# [ABOUT THIS EXERCISE]
Each image should be skipped while the records are restated word for word.
----------
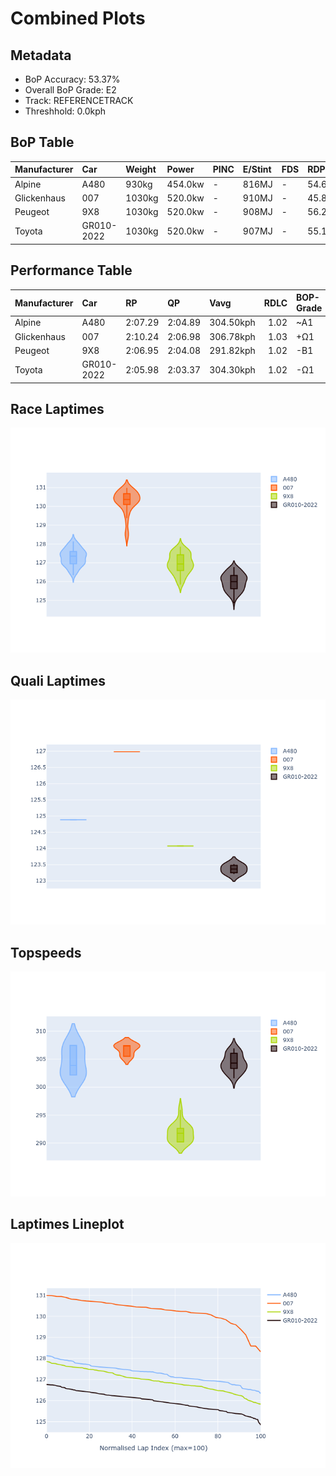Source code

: # Combined Plots

## Metadata

- BoP Accuracy: 53.37%
- Overall BoP Grade: E2
- Track: REFERENCETRACK
- Threshhold: 0.0kph

## BoP Table
| Manufacturer   | Car        | Weight   | Power   | PINC   | E/Stint   | FDS   | RDP    | QDP     | TDP   |
|:---------------|:-----------|:---------|:--------|:-------|:----------|:------|:-------|:--------|:------|
| Alpine         | A480       | 930kg    | 454.0kw | -      | 816MJ     | -     | 54.64% | 50.00%  | 2.97% |
| Glickenhaus    | 007        | 1030kg   | 520.0kw | -      | 910MJ     | -     | 45.83% | 33.33%  | 5.66% |
| Peugeot        | 9X8        | 1030kg   | 520.0kw | -      | 908MJ     | -     | 56.28% | 100.00% | 6.67% |
| Toyota         | GR010-2022 | 1030kg   | 520.0kw | -      | 907MJ     | -     | 55.18% | 100.00% | 5.72% |

## Performance Table
| Manufacturer   | Car        | RP      | QP      | Vavg      |   RDLC | BOP-Grade   | Match   |
|:---------------|:-----------|:--------|:--------|:----------|-------:|:------------|:--------|
| Alpine         | A480       | 2:07.29 | 2:04.89 | 304.50kph |   1.02 | ~A1         | 100.00% |
| Glickenhaus    | 007        | 2:10.24 | 2:06.98 | 306.78kph |   1.03 | +Ω1         | 2.27%   |
| Peugeot        | 9X8        | 2:06.95 | 2:04.08 | 291.82kph |   1.02 | -B1         | 86.78%  |
| Toyota         | GR010-2022 | 2:05.98 | 2:03.37 | 304.30kph |   1.02 | -Ω1         | 24.41%  |

## Race Laptimes
![Race Laptimes](images/race_violin.png)

## Quali Laptimes
![Quali Laptimes](images/quali_violin.png)

## Topspeeds
![Topspeeds](images/topspeed_violin.png)

## Laptimes Lineplot
![Laptimes Lineplot](images/laptime_line.png)

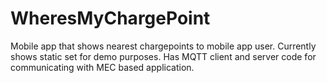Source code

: # WheresMyChargePoint
Mobile app that shows nearest chargepoints to mobile app user.   Currently shows static set for demo purposes.   Has MQTT client and server code for communicating with MEC based application.
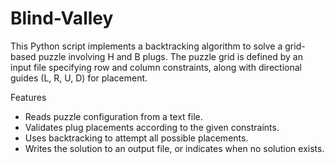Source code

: # Blind-Valley
This Python script implements a backtracking algorithm to solve a grid-based puzzle involving H and B plugs. The puzzle grid is defined by an input file specifying row and column constraints, along with directional guides (L, R, U, D) for placement.

Features
- Reads puzzle configuration from a text file.
- Validates plug placements according to the given constraints.
- Uses backtracking to attempt all possible placements.
- Writes the solution to an output file, or indicates when no solution exists.
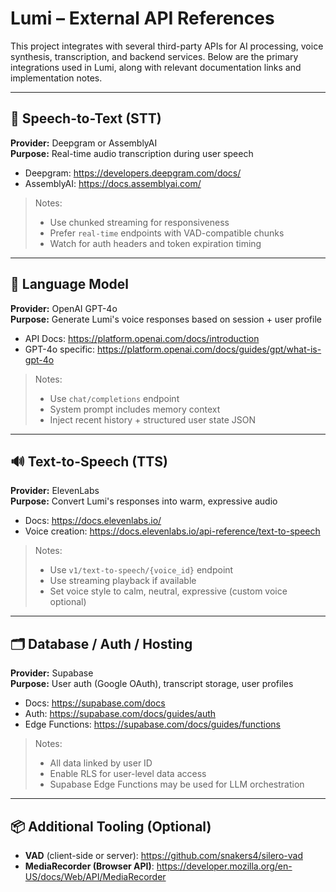 # Lumi – External API References

This project integrates with several third-party APIs for AI processing, voice synthesis, transcription, and backend services. Below are the primary integrations used in Lumi, along with relevant documentation links and implementation notes.

---

## 🎤 Speech-to-Text (STT)

**Provider:** Deepgram or AssemblyAI  
**Purpose:** Real-time audio transcription during user speech

- Deepgram: https://developers.deepgram.com/docs/  
- AssemblyAI: https://docs.assemblyai.com/

> Notes:
> - Use chunked streaming for responsiveness
> - Prefer `real-time` endpoints with VAD-compatible chunks
> - Watch for auth headers and token expiration timing

---

## 🧠 Language Model

**Provider:** OpenAI GPT-4o  
**Purpose:** Generate Lumi's voice responses based on session + user profile

- API Docs: https://platform.openai.com/docs/introduction  
- GPT-4o specific: https://platform.openai.com/docs/guides/gpt/what-is-gpt-4o

> Notes:
> - Use `chat/completions` endpoint
> - System prompt includes memory context
> - Inject recent history + structured user state JSON

---

## 🔊 Text-to-Speech (TTS)

**Provider:** ElevenLabs  
**Purpose:** Convert Lumi's responses into warm, expressive audio

- Docs: https://docs.elevenlabs.io/  
- Voice creation: https://docs.elevenlabs.io/api-reference/text-to-speech

> Notes:
> - Use `v1/text-to-speech/{voice_id}` endpoint
> - Use streaming playback if available
> - Set voice style to calm, neutral, expressive (custom voice optional)

---

## 🗂️ Database / Auth / Hosting

**Provider:** Supabase  
**Purpose:** User auth (Google OAuth), transcript storage, user profiles

- Docs: https://supabase.com/docs  
- Auth: https://supabase.com/docs/guides/auth  
- Edge Functions: https://supabase.com/docs/guides/functions

> Notes:
> - All data linked by user ID
> - Enable RLS for user-level data access
> - Supabase Edge Functions may be used for LLM orchestration

---

## 📦 Additional Tooling (Optional)

- **VAD** (client-side or server): https://github.com/snakers4/silero-vad  
- **MediaRecorder (Browser API)**: https://developer.mozilla.org/en-US/docs/Web/API/MediaRecorder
----------
# [SOLUTION]
Source code

: # Combined Plots

## Metadata

- BoP Accuracy: 53.37%
- Overall BoP Grade: E2
- Track: REFERENCETRACK
- Threshhold: 0.0kph

## BoP Table
| Manufacturer   | Car        | Weight   | Power   | PINC   | E/Stint   | FDS   | RDP    | QDP     | TDP   |
|:---------------|:-----------|:---------|:--------|:-------|:----------|:------|:-------|:--------|:------|
| Alpine         | A480       | 930kg    | 454.0kw | -      | 816MJ     | -     | 54.64% | 50.00%  | 2.97% |
| Glickenhaus    | 007        | 1030kg   | 520.0kw | -      | 910MJ     | -     | 45.83% | 33.33%  | 5.66% |
| Peugeot        | 9X8        | 1030kg   | 520.0kw | -      | 908MJ     | -     | 56.28% | 100.00% | 6.67% |
| Toyota         | GR010-2022 | 1030kg   | 520.0kw | -      | 907MJ     | -     | 55.18% | 100.00% | 5.72% |

## Performance Table
| Manufacturer   | Car        | RP      | QP      | Vavg      |   RDLC | BOP-Grade   | Match   |
|:---------------|:-----------|:--------|:--------|:----------|-------:|:------------|:--------|
| Alpine         | A480       | 2:07.29 | 2:04.89 | 304.50kph |   1.02 | ~A1         | 100.00% |
| Glickenhaus    | 007        | 2:10.24 | 2:06.98 | 306.78kph |   1.03 | +Ω1         | 2.27%   |
| Peugeot        | 9X8        | 2:06.95 | 2:04.08 | 291.82kph |   1.02 | -B1         | 86.78%  |
| Toyota         | GR010-2022 | 2:05.98 | 2:03.37 | 304.30kph |   1.02 | -Ω1         | 24.41%  |

## Race Laptimes
![Race Laptimes](images/race_violin.png)

## Quali Laptimes
![Quali Laptimes](images/quali_violin.png)

## Topspeeds
![Topspeeds](images/topspeed_violin.png)

## Laptimes Lineplot
![Laptimes Lineplot](images/laptime_line.png)

Source code

: # WheresMyChargePoint
Mobile app that shows nearest chargepoints to mobile app user.   Currently shows static set for demo purposes.   Has MQTT client and server code for communicating with MEC based application.
Source code

: # Blind-Valley
This Python script implements a backtracking algorithm to solve a grid-based puzzle involving H and B plugs. The puzzle grid is defined by an input file specifying row and column constraints, along with directional guides (L, R, U, D) for placement.

Features
- Reads puzzle configuration from a text file.
- Validates plug placements according to the given constraints.
- Uses backtracking to attempt all possible placements.
- Writes the solution to an output file, or indicates when no solution exists.
 # Lumi – External API References

This project integrates with several third-party APIs for AI processing, voice synthesis, transcription, and backend services. Below are the primary integrations used in Lumi, along with relevant documentation links and implementation notes.

---

## 🎤 Speech-to-Text (STT)

**Provider:** Deepgram or AssemblyAI  
**Purpose:** Real-time audio transcription during user speech

- Deepgram: https://developers.deepgram.com/docs/  
- AssemblyAI: https://docs.assemblyai.com/

> Notes:
> - Use chunked streaming for responsiveness
> - Prefer `real-time` endpoints with VAD-compatible chunks
> - Watch for auth headers and token expiration timing

---

## 🧠 Language Model

**Provider:** OpenAI GPT-4o  
**Purpose:** Generate Lumi's voice responses based on session + user profile

- API Docs: https://platform.openai.com/docs/introduction  
- GPT-4o specific: https://platform.openai.com/docs/guides/gpt/what-is-gpt-4o

> Notes:
> - Use `chat/completions` endpoint
> - System prompt includes memory context
> - Inject recent history + structured user state JSON

---

## 🔊 Text-to-Speech (TTS)

**Provider:** ElevenLabs  
**Purpose:** Convert Lumi's responses into warm, expressive audio

- Docs: https://docs.elevenlabs.io/  
- Voice creation: https://docs.elevenlabs.io/api-reference/text-to-speech

> Notes:
> - Use `v1/text-to-speech/{voice_id}` endpoint
> - Use streaming playback if available
> - Set voice style to calm, neutral, expressive (custom voice optional)

---

## 🗂️ Database / Auth / Hosting

**Provider:** Supabase  
**Purpose:** User auth (Google OAuth), transcript storage, user profiles

- Docs: https://supabase.com/docs  
- Auth: https://supabase.com/docs/guides/auth  
- Edge Functions: https://supabase.com/docs/guides/functions

> Notes:
> - All data linked by user ID
> - Enable RLS for user-level data access
> - Supabase Edge Functions may be used for LLM orchestration

---

## 📦 Additional Tooling (Optional)

- **VAD** (client-side or server): https://github.com/snakers4/silero-vad  
- **MediaRecorder (Browser API)**: https://developer.mozilla.org/en-US/docs/Web/API/MediaRecorder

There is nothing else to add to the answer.